CITY OF THE LIVING DEAD is an important moment in Fulci film evolution by being the first case in which there is a marked detachment from tangible reality - CITY comes complete with zombies that blink in and out of existence and a storyline full of logical inconsistencies. Why, for instance, was Mary not embalmed and why does she show no ill effects from being dead, presumably for several days, and buried? In what world do gravediggers stop work halfway (leaving Mary's coffin exposed to the elements) and why are they seemingly burying her on top of someone else? And would you stop for a coke and a burger if you had less than 24 hours to find a city that's not on the map, kill an undead priest, and somehow close the gateway to hell? Other examples are rampant but, I feel, best discovered on their own. Though more coherent from a narrative standpoint, Fulci's THE BEYOND would take this detachment from reality to its illogical extreme by including such things as the doorway to hell being opened by a plumber named Joe and a doctor who regularly parks on the sidewalk beside his hospital.

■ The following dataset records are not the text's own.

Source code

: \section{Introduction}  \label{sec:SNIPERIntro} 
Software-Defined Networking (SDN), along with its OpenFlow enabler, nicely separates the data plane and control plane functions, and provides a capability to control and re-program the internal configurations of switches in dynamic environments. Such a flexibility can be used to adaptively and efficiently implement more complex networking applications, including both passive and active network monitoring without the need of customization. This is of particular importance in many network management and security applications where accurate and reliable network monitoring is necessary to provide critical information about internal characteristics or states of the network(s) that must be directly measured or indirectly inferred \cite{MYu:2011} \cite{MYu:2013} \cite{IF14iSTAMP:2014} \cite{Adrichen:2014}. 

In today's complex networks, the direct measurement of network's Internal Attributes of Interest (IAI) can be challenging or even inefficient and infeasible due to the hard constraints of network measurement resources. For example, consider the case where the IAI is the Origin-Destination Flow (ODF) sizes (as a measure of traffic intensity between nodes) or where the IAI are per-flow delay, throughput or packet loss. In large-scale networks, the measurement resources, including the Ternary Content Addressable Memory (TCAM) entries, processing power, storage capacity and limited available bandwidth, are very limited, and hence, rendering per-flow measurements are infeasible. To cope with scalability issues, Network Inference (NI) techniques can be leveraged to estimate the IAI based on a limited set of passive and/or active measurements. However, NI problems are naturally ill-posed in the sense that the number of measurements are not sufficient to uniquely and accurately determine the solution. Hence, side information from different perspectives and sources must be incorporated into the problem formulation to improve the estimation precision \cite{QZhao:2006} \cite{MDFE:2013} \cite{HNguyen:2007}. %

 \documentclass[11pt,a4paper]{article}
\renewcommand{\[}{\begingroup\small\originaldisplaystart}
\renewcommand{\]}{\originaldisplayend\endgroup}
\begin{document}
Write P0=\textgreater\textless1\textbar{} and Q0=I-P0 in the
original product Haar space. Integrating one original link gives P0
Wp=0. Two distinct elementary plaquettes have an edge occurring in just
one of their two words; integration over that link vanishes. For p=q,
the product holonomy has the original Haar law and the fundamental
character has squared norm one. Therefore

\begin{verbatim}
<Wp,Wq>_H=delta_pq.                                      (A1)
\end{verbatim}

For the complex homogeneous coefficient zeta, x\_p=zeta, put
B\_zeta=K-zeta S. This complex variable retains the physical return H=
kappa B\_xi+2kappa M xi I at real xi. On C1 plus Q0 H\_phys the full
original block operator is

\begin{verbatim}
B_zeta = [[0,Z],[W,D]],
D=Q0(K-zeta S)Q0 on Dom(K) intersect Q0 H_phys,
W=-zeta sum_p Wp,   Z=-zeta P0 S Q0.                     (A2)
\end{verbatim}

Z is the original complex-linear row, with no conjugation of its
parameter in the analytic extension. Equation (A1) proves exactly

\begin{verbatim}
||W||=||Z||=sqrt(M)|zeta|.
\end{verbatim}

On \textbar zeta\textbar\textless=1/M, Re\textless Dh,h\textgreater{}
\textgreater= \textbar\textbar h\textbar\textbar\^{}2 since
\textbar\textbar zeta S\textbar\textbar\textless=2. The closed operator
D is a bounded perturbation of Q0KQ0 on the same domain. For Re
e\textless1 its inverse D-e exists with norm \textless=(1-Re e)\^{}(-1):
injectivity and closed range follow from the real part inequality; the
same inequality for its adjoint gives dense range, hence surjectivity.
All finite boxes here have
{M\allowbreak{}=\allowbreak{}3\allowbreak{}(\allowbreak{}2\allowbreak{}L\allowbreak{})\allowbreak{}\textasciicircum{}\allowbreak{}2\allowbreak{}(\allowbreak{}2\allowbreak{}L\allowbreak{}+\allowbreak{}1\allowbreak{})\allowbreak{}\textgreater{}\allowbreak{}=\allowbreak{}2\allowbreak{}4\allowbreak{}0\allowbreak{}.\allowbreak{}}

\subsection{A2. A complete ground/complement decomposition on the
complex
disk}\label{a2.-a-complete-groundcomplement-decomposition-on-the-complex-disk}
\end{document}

From a critical standpoint this film certainly marks a low point in Fulci's zombie cycle (though not nearly so low as 1981's HOUSE BY THE CEMETARY, in my opinion), due mostly to its utter lack of forward momentum. Those put off by the languid pace of ZOMBI 2 will be positively stupefied by the lack of progressive action this go around as nothing really happens, story-wise, until the final few reels. Fulci still presents his viewers with a compelling, if utterly nonsensical, universe full of greedy morticians, sexual deviants (Bob's session with a blow-up doll is interrupted here by the sudden appearance of a very wormy corpse), crazy locals, and those pesky undead. I find it a perfectly perfect bit of nonsense to show my friends on All Hallows Eve - the body of the film takes place on Halloween, after all, in spite of no one in the film saying so. But given its many shortcomings, this one is hard to recommend to anyone but gore fanatics and fans of the generally insane.